● **TASK PROMPT**
Keep every line in which "semantictextsimilarity" occurs and drop the rest of the data.

============================================================

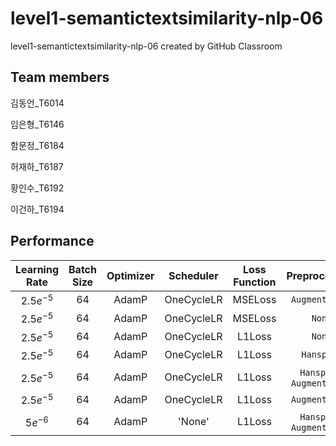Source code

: # level1-semantictextsimilarity-nlp-06
level1-semantictextsimilarity-nlp-06 created by GitHub Classroom

## Team members

김동언_T6014

임은형_T6146

함문정_T6184

허재하_T6187

황인수_T6192

이건하_T6194


## Performance



| **Learning Rate** | **Batch Size** | **Optimizer** | **Scheduler** | **Loss Function**| **Preprocessing**|**Performance**|
|:--------:|:--------:|:--------:|:--------:|:--------:|:--------:|:--------:|
|$2.5e^{-5}$|64|AdamP|OneCycleLR|MSELoss|`Augmentation`|0.917|
|$2.5e^{-5}$|64|AdamP|OneCycleLR|MSELoss|`None`|0.913|
|$2.5e^{-5}$|64|AdamP|OneCycleLR|L1Loss|`None`|0.921|
|$2.5e^{-5}$|64|AdamP|OneCycleLR|L1Loss|`Hanspell`|0.915|
|$2.5e^{-5}$|64|AdamP|OneCycleLR|L1Loss|`Hanspell`, `Augmentation`|0.923|
|$2.5e^{-5}$|64|AdamP|OneCycleLR|L1Loss|`Augmentation`|0.916|
|$5e^{-6}$|64|AdamP|'None'|L1Loss|`Hanspell`, `Augmentation`|0.919|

============================================================

● **RESPONSE TO THIS EXERCISE**
: # level1-semantictextsimilarity-nlp-06
level1-semantictextsimilarity-nlp-06 created by GitHub Classroom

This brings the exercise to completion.